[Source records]
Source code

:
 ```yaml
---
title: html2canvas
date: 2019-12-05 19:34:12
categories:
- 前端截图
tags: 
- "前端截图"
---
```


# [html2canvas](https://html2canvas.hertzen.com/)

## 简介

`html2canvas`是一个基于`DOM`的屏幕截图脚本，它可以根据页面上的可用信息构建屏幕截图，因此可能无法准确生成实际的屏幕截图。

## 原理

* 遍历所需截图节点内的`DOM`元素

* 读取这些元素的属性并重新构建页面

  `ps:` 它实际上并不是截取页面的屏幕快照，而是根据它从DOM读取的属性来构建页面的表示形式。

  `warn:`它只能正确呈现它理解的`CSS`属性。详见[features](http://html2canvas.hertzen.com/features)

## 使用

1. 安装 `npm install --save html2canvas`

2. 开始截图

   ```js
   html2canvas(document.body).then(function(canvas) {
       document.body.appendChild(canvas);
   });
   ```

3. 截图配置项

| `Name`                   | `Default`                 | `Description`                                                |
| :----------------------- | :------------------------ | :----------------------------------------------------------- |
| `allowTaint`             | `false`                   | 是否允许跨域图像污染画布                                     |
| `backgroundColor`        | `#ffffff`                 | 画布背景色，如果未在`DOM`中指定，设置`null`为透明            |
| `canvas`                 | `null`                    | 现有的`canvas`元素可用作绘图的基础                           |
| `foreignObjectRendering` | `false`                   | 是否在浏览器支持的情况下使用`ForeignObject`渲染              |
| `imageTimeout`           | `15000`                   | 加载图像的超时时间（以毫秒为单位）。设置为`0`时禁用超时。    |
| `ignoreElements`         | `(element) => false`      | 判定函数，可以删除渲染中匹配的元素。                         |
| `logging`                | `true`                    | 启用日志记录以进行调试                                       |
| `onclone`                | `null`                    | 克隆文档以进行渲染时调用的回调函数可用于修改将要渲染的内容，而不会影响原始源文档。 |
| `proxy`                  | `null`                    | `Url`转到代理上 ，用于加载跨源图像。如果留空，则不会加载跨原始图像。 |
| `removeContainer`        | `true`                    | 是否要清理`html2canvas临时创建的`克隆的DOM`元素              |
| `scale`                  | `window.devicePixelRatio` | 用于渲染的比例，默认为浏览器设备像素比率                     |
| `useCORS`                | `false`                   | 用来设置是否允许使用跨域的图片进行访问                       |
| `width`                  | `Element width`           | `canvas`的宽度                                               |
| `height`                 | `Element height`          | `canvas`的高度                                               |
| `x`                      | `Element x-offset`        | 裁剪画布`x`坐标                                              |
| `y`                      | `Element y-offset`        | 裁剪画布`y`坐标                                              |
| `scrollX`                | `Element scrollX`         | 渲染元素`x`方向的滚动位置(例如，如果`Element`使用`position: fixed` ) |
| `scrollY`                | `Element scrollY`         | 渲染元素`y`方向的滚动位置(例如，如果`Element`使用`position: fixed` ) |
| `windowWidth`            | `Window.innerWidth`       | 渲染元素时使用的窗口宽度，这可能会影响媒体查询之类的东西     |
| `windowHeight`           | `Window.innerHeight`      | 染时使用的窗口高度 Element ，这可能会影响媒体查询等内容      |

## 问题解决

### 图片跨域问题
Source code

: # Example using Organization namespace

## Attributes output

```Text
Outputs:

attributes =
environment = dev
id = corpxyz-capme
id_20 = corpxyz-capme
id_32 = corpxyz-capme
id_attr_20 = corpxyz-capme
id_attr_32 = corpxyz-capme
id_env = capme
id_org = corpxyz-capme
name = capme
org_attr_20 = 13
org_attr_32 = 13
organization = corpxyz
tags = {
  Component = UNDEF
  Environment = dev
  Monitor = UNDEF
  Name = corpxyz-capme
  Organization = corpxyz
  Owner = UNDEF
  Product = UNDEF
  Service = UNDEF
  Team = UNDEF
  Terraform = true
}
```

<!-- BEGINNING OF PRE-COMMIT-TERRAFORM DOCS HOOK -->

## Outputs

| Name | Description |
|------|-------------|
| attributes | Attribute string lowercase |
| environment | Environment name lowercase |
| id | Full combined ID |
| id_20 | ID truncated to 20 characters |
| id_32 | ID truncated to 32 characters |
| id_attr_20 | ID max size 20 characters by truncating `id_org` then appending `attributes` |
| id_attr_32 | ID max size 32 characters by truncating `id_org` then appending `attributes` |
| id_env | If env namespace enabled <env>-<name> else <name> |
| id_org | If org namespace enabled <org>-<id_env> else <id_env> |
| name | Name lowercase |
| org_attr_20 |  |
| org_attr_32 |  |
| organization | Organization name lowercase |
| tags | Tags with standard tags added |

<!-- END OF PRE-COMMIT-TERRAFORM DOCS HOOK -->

WHAT IS NEEDED
Every line with "else" in it should be copied from the entries above.

SOLUTION FOR THIS EXERCISE
| id_env | If env namespace enabled <env>-<name> else <name> |
| id_org | If org namespace enabled <org>-<id_env> else <id_env> |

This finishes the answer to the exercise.